* _Problem to work on_
In the records below, find the lines that include "přechodů" and copy each.

§

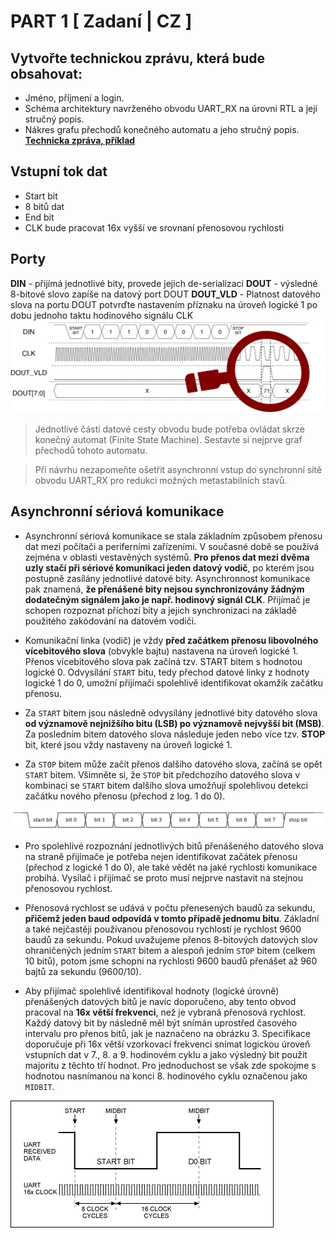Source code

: # PART 1 [ Zadaní | CZ ]
## Vytvořte technickou zprávu, která bude obsahovat:

 - Jméno, příjmení a login.
 - Schéma architektury navrženého obvodu UART_RX na úrovni RTL a její stručný popis.
 - Nákres grafu přechodů konečného automatu a jeho stručný popis.
 **[Technicka zpráva, příklad](https://wis.fit.vutbr.cz/FIT/st/cwk.php.cs?title=Prvn%ED_%E8%E1st_projektu_%28N%E1vrh_obvodu%29&src=Priloha1.pdf&ns=INC&action=download&csid=779591&id=14668)**
## Vstupní tok dat
- Start bit </br>
- 8 bitů dat </br>
- End bit </br>
- CLK bude pracovat 16x vyšší ve srovnaní přenosovou rychlosti </br>
## Porty
**DIN** - přijímá jednotlivé bity, provede jejich de-serializaci
**DOUT** - výsledné 8-bitové slovo zapíše na datový port DOUT
**DOUT_VLD** - Platnost datového slova na portu DOUT potvrďte nastavením příznaku na úroveň logické 1 po dobu jednoho taktu hodinového signálu CLK
![](./i/1.PNG)

>Jednotlivé části datové cesty obvodu bude potřeba ovládat skrze konečný automat (Finite State Machine). Sestavte si nejprve graf přechodů tohoto automatu.

>Při návrhu nezapomeňte ošetřit asynchronní vstup do synchronní sítě obvodu UART_RX pro redukci možných metastabilních stavů.
## Asynchronní sériová komunikace
- Asynchronní sériová komunikace se stala základním způsobem přenosu dat mezi počítači a periferními zařízeními. V současné době se používá zejména v oblasti vestavěných systémů. **Pro přenos dat mezi dvěma uzly stačí při sériové komunikaci jeden datový vodič**, po kterém jsou postupně zasílány jednotlivé datové bity. Asynchronnost komunikace pak znamená, **že přenášené bity nejsou synchronizovány žádným dodatečným signálem jako je např. hodinový signál CLK**. Přijímač je schopen rozpoznat příchozí bity a jejich synchronizaci na základě použitého zakódování na datovém vodiči.

- Komunikační linka (vodič) je vždy **před začátkem přenosu libovolného vícebitového slova** (obvykle bajtu) nastavena na úroveň logické 1. Přenos vícebitového slova pak začíná tzv. START bitem s hodnotou logické 0. Odvysílání `START` bitu, tedy přechod datové linky z hodnoty logické 1 do 0, umožní přijímači spolehlivě identifikovat okamžik začátku přenosu.

- Za `START` bitem jsou následně odvysílány jednotlivé bity datového slova **od významově nejnižšího bitu (LSB) po významově nejvyšší bit (MSB)**. Za posledním bitem datového slova následuje jeden nebo více tzv. **STOP** bit, které jsou vždy nastaveny na úroveň logické 1.

- Za `STOP` bitem může začít přenos dalšího datového slova, začíná se opět `START` bitem. Všimněte si, že `STOP` bit předchozího datového slova v kombinaci se `START` bitem dalšího slova umožňují spolehlivou detekci začátku nového přenosu (přechod z log. 1 do 0).

![image](./i/t.PNG)
- Pro spolehlivé rozpoznání jednotlivých bitů přenášeného datového slova na straně přijímače je potřeba nejen identifikovat začátek přenosu (přechod z logické 1 do 0), ale také vědět na jaké rychlosti komunikace probíhá. Vysílač i přijímač se proto musí nejprve nastavit na stejnou přenosovou rychlost.

- Přenosová rychlost se udává v počtu přenesených baudů za sekundu, **přičemž jeden baud odpovídá v tomto případě jednomu bitu**. Základní a také nejčastěji používanou přenosovou rychlostí je rychlost 9600 baudů za sekundu. Pokud uvažujeme přenos 8-bitových datových slov ohraničených jedním `START` bitem a alespoň jedním `STOP` bitem (celkem 10 bitů), potom jsme schopni na rychlosti 9600 baudů přenášet až 960 bajtů za sekundu (9600/10).

- Aby přijímač spolehlivě identifikoval hodnoty (logické úrovně) přenášených datových bitů je navíc doporučeno, aby tento obvod pracoval na **16x větší frekvenci**, než je vybraná přenosová rychlost. Každý datový bit by následně měl být snímán uprostřed časového intervalu pro přenos bitů, jak je naznačeno na obrázku 3. Specifikace doporučuje při 16x větší vzorkovací frekvenci snímat logickou úroveň vstupních dat v 7., 8. a 9. hodinovém cyklu a jako výsledný bit použít majoritu z těchto tří hodnot. Pro jednoduchost se však zde spokojme s hodnotou nasnímanou na konci 8. hodinového cyklu označenou jako `MIDBIT`.

![img](./i/3.gif)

§

* _Completed task_
 - Nákres grafu přechodů konečného automatu a jeho stručný popis.
>Jednotlivé části datové cesty obvodu bude potřeba ovládat skrze konečný automat (Finite State Machine). Sestavte si nejprve graf přechodů tohoto automatu.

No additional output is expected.